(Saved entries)
::::::::::
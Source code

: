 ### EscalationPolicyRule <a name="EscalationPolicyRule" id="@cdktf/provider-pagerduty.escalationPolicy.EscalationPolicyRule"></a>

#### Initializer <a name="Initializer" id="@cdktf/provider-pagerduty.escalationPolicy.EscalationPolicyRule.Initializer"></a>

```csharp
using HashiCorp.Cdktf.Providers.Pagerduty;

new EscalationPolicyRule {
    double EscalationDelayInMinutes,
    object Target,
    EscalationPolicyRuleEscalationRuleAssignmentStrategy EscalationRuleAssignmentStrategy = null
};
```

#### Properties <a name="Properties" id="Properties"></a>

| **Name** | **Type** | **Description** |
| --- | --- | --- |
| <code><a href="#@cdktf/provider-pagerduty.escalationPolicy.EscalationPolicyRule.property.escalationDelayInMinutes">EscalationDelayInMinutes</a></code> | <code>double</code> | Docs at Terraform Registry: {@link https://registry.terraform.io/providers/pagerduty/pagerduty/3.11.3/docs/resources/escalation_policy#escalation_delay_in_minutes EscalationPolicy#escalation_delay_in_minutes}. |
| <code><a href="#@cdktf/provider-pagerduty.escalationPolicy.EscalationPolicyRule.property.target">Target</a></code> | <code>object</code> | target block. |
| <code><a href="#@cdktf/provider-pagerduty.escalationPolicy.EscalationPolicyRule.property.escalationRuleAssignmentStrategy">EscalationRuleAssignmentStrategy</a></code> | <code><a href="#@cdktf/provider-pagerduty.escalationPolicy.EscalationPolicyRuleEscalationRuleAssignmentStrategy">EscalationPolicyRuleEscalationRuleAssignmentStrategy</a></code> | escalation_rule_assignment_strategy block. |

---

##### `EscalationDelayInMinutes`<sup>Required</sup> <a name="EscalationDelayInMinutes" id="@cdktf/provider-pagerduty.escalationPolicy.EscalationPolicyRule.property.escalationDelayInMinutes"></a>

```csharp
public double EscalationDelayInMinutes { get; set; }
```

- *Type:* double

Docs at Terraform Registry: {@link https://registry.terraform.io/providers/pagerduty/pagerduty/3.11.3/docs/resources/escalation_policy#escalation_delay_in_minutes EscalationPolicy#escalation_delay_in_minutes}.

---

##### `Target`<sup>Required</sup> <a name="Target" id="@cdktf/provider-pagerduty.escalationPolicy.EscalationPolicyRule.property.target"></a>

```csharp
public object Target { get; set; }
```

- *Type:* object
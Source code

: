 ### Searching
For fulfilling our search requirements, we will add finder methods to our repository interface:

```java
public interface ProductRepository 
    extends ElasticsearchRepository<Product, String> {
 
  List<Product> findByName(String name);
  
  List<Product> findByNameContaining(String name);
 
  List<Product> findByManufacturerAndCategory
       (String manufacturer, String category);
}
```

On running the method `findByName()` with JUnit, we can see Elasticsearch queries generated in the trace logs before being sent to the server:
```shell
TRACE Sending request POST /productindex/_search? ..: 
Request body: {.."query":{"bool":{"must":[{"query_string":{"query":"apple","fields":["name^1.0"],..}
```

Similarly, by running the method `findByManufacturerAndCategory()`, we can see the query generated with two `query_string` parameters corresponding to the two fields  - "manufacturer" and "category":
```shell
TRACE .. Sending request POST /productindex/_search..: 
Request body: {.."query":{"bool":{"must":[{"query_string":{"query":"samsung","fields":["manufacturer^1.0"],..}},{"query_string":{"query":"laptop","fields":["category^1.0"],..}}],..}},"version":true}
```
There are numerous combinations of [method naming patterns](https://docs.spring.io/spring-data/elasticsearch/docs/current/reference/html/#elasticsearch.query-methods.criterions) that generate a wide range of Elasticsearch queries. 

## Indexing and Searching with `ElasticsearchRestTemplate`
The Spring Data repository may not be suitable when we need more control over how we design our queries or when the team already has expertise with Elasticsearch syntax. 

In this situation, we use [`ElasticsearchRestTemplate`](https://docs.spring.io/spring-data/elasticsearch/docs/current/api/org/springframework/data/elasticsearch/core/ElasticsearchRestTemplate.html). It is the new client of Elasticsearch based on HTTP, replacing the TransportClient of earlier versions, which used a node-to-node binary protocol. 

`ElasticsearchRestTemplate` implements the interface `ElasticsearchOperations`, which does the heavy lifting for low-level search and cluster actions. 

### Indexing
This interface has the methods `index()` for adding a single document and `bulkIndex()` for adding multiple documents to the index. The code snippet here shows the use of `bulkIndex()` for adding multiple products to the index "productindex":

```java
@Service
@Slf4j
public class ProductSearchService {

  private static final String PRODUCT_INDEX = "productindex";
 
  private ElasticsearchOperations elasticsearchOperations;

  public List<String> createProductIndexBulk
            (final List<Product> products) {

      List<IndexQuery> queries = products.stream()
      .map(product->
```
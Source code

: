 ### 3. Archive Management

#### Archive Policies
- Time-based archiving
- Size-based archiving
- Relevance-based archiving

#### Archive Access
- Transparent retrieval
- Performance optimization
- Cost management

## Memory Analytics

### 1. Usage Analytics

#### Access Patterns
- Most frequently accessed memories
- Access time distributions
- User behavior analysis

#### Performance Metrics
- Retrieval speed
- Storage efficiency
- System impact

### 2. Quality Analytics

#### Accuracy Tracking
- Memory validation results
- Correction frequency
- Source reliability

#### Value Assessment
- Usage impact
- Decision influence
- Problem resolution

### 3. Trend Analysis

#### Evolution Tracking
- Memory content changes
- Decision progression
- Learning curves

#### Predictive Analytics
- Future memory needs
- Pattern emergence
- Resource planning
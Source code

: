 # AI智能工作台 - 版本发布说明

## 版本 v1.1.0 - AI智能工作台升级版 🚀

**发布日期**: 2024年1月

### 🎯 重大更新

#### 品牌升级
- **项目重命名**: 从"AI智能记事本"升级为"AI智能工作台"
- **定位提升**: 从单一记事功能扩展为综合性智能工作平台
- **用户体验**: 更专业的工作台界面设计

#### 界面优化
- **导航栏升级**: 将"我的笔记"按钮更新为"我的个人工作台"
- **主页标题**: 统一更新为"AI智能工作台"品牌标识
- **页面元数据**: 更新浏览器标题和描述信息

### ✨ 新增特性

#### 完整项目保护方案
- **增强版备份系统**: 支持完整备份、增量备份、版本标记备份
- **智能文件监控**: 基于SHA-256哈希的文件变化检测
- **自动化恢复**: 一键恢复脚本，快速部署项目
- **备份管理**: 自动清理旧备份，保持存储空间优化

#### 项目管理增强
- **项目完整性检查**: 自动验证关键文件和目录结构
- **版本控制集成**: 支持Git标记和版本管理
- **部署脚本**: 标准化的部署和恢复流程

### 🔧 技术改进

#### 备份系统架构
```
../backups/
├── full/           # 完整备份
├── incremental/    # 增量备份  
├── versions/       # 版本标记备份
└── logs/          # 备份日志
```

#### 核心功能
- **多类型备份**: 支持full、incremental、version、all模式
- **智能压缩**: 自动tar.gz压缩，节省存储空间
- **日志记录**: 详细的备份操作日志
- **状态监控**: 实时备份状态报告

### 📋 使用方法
::::::::::
→ **What the task requires**
Take the entries above and return only the lines from the one with "## Memory Analytics" to the one with "- System impact", both included, unchanged.

→ **Solution for this task**
## Memory Analytics

### 1. Usage Analytics

#### Access Patterns
- Most frequently accessed memories
- Access time distributions
- User behavior analysis

#### Performance Metrics
- Retrieval speed
- Storage efficiency
- System impact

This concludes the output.